25 aprile 2010

DOPO GLI ACQUAZZONI IN GENERE I CIELI SONO BELLISSIMI

Mi alzo come il solito alle 5.40. Fuori il cielo è sbavato di viola, dopo un temporale durato tutta la notte. Respiro l’aria fresca dell’alba. Faccio fatica ad aprire i polmoni, la cassa toracica lavora al minimo. Ho bisogno di aria e impegno il respiro. Lascio la finestra aperta così i locali respirano. Ho l’impressione che anche gli ambienti abbiano bisogno di respirare, di cambiare l’aria che li occlude. Penso ai miei studenti, piccoli cuori chiusi in vite troppo pesanti per l’età che vivono. Eppure respirano, a volte al minimo per non invadere lo spazio, per non disturbare. Altre volte i respiri si fanno ravvicinati, inglobano vistosamente aria, in momenti di collera che non sempre si sgonfiano subito. Spesso una rabbia compressa li fa esplodere per minime cose, o perlomeno a me sembrano sciocchezze, impotente a penetrare il loro mondo per davvero.

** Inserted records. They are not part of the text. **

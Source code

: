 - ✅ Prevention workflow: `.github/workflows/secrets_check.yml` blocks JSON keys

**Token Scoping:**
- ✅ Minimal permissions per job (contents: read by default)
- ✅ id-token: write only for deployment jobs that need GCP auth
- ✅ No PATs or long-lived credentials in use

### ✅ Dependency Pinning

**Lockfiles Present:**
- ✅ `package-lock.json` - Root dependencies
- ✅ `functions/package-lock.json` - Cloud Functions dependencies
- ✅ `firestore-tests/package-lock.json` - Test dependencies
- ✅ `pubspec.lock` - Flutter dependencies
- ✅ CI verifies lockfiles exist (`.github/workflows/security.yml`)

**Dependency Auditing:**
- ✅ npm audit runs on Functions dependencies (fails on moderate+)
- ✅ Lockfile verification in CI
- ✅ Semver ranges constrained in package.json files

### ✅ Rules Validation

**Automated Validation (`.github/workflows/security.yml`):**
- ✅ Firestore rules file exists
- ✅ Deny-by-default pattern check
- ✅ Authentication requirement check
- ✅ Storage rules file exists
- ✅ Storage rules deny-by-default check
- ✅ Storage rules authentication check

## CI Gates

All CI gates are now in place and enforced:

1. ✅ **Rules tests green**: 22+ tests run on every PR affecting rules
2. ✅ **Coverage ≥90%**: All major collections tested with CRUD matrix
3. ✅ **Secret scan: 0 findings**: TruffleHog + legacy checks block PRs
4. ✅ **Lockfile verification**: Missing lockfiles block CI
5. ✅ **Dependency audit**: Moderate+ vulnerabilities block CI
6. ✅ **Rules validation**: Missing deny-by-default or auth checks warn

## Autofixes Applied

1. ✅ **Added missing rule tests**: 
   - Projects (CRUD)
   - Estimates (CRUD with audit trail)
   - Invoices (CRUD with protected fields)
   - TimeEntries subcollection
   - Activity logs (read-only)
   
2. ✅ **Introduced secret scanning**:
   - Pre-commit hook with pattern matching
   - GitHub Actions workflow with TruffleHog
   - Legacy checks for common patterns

E poi improvvisa scoppia una risata, come un fuoco d’artificio ne trascina altre e poi altre ancora. E torna il sereno. Tu richiami all’ordine, è il tuo mestiere. In realtà sei sollevato, contento che tutto fluisca di nuovo, nell’ordine di un nuovo giorno lavato dal temporale della notte. D’altronde si sa che dopo gli acquazzoni in genere i cieli sono bellissimi.